Task material:
************
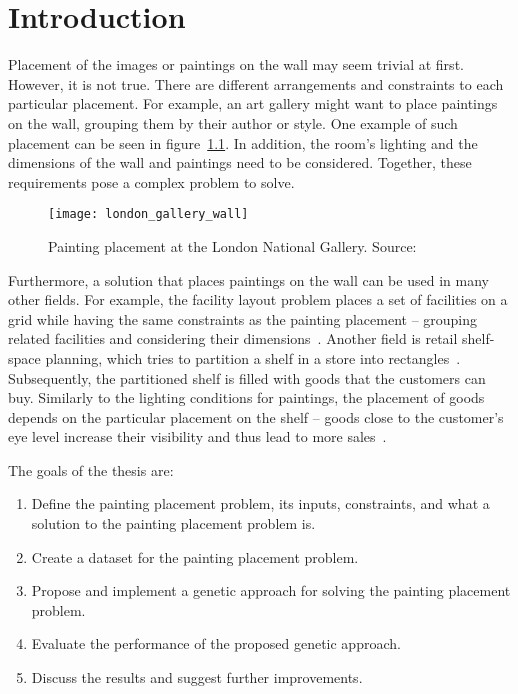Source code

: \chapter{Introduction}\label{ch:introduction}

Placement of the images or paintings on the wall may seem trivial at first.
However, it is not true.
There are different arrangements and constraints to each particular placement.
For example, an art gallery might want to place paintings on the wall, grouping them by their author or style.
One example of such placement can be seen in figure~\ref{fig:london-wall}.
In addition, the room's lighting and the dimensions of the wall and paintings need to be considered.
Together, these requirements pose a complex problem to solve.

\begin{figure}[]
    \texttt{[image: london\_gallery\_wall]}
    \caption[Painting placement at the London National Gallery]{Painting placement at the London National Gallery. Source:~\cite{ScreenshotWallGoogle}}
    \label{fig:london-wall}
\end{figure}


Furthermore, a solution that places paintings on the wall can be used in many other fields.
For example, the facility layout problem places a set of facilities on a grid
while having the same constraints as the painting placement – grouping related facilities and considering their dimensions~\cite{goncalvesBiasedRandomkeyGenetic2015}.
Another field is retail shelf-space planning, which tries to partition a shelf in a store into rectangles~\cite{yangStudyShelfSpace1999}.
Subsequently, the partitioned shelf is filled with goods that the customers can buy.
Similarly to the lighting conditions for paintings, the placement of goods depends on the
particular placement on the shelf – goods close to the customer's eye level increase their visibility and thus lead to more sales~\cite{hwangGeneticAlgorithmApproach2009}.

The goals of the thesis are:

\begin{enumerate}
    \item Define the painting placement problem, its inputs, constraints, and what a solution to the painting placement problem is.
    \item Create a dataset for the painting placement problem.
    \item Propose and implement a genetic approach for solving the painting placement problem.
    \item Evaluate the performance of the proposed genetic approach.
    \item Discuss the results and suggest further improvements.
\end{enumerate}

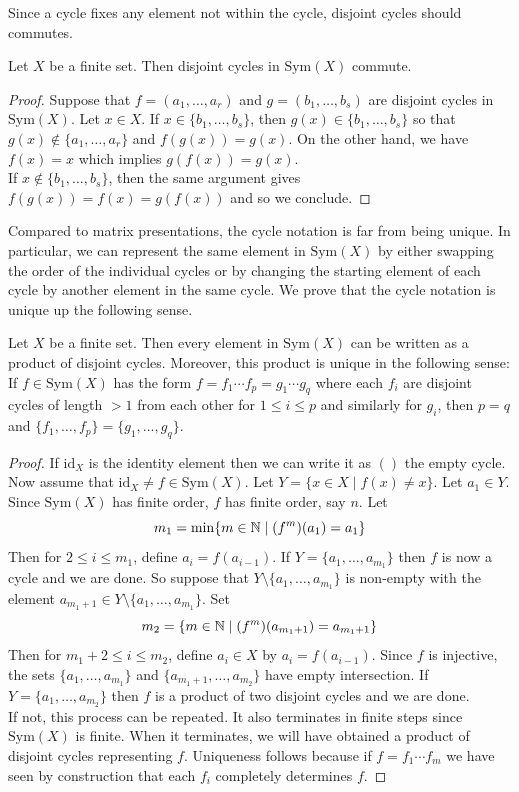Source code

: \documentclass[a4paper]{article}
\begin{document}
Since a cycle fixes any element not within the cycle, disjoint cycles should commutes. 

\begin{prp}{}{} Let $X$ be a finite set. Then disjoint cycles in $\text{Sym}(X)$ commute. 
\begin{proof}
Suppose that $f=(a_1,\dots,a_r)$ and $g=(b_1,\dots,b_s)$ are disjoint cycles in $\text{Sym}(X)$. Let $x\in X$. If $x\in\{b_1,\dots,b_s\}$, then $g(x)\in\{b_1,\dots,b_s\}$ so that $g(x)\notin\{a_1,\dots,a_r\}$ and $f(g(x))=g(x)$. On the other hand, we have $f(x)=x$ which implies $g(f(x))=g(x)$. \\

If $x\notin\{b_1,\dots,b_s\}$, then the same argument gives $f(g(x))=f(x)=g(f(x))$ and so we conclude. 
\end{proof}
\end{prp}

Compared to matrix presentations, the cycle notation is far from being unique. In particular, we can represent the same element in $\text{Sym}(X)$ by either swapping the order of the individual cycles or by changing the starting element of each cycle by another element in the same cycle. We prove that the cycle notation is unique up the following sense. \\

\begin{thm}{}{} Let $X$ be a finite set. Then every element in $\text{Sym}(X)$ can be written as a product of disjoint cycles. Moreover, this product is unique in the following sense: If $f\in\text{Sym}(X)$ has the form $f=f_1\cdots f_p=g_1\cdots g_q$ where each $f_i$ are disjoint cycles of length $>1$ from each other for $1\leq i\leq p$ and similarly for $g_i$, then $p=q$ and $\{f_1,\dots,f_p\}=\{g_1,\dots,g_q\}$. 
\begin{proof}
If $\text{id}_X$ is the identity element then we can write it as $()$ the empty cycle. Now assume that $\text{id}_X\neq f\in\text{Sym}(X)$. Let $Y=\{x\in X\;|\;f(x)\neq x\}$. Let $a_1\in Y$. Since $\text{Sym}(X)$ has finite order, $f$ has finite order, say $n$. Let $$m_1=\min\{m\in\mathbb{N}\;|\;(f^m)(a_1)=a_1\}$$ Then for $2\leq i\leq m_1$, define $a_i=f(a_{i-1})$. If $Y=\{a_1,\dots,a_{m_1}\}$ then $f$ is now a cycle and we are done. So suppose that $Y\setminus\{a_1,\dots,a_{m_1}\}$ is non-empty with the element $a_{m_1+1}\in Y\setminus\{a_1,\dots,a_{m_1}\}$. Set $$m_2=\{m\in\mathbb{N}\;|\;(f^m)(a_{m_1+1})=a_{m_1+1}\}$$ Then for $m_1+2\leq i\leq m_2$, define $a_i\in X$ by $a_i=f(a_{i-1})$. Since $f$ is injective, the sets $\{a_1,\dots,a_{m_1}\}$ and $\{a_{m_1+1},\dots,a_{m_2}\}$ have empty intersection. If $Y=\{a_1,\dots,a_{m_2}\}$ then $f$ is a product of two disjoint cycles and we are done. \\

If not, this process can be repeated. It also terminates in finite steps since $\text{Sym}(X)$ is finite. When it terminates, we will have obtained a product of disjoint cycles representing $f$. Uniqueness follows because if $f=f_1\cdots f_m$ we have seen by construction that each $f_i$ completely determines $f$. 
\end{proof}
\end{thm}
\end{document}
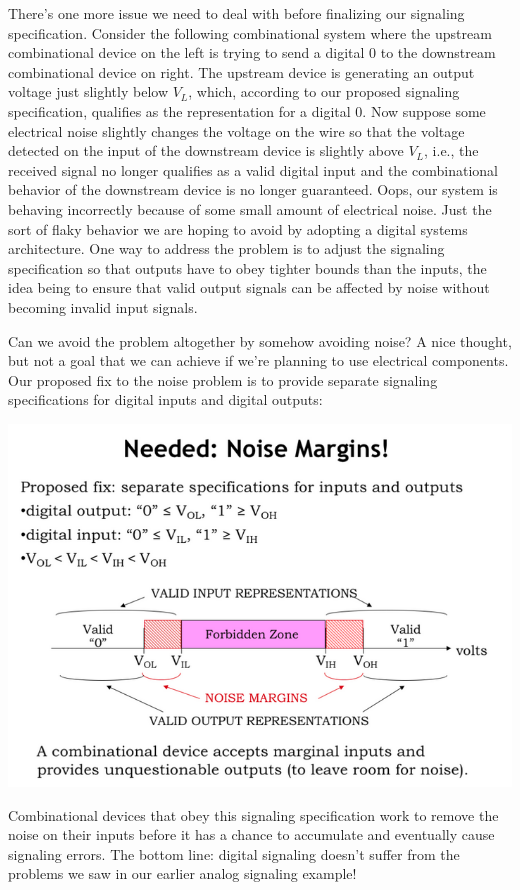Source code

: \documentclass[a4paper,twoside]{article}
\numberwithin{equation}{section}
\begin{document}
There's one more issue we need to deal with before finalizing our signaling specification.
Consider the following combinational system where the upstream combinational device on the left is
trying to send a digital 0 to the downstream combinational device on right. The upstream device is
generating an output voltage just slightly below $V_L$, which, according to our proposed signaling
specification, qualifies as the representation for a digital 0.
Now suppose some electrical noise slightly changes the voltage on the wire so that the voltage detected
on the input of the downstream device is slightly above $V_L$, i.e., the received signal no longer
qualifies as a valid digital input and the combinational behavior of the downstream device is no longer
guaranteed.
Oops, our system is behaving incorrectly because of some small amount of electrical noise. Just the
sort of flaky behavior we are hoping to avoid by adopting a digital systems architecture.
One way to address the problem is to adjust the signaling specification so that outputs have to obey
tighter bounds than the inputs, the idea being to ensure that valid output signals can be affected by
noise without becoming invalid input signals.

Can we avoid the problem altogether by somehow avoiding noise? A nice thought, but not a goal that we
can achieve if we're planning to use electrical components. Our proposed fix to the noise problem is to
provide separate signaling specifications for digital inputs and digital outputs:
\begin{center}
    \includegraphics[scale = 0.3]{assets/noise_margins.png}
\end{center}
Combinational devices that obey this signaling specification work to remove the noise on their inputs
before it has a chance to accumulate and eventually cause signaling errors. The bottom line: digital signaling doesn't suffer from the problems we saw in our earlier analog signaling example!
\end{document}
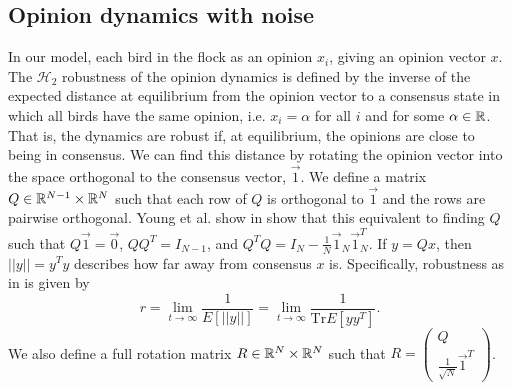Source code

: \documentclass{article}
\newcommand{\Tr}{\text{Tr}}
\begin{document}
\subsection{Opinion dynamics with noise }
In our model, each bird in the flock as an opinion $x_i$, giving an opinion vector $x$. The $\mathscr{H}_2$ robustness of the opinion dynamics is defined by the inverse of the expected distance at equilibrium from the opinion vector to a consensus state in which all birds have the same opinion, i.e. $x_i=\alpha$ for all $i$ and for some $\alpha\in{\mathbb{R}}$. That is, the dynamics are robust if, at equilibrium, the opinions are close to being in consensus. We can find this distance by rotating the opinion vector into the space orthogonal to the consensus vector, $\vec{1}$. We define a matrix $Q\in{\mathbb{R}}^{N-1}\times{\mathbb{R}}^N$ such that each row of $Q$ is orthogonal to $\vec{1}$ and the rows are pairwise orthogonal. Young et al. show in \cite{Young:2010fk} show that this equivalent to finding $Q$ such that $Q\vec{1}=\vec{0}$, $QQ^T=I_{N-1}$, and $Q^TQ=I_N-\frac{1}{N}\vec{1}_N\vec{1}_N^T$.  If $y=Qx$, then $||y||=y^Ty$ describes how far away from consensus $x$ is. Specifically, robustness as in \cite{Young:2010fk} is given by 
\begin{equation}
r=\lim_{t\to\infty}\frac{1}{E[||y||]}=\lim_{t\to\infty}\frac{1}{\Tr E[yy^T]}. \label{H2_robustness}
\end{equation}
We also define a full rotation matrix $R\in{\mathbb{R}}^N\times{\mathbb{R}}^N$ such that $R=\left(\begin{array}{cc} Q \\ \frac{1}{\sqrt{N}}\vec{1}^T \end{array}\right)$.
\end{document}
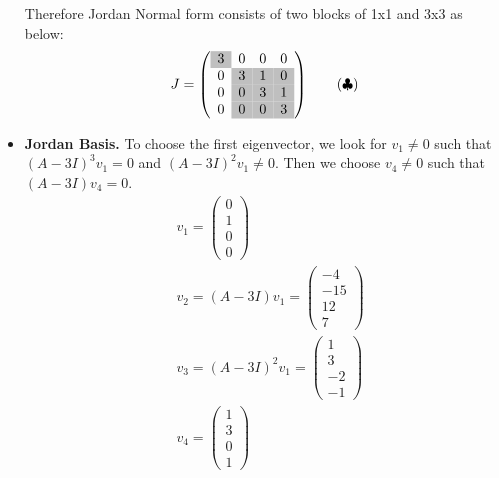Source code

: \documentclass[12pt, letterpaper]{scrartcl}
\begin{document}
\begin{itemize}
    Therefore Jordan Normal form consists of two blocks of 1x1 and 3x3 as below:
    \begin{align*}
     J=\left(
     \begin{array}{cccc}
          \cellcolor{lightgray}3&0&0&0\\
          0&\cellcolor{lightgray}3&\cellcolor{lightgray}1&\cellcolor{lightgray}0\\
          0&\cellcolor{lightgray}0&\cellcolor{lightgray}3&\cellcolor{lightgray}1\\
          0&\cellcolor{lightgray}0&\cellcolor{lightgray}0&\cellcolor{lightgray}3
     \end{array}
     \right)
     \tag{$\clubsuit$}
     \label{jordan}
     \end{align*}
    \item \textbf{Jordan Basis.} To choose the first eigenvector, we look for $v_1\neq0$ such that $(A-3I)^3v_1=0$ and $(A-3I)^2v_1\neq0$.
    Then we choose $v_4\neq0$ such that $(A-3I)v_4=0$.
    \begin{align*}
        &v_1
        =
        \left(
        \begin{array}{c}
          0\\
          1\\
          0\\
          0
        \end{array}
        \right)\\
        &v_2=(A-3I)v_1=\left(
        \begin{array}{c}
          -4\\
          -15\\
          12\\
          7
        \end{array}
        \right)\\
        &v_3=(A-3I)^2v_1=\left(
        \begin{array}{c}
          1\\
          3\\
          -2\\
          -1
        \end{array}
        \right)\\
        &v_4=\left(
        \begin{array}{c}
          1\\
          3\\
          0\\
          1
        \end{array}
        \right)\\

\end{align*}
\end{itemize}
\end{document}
************
What to do:
Lines that contain the string "facilities" should be copied from the material above.

Expected answer:
For example, the facility layout problem places a set of facilities on a grid
while having the same constraints as the painting placement – grouping related facilities and considering their dimensions~\cite{goncalvesBiasedRandomkeyGenetic2015}.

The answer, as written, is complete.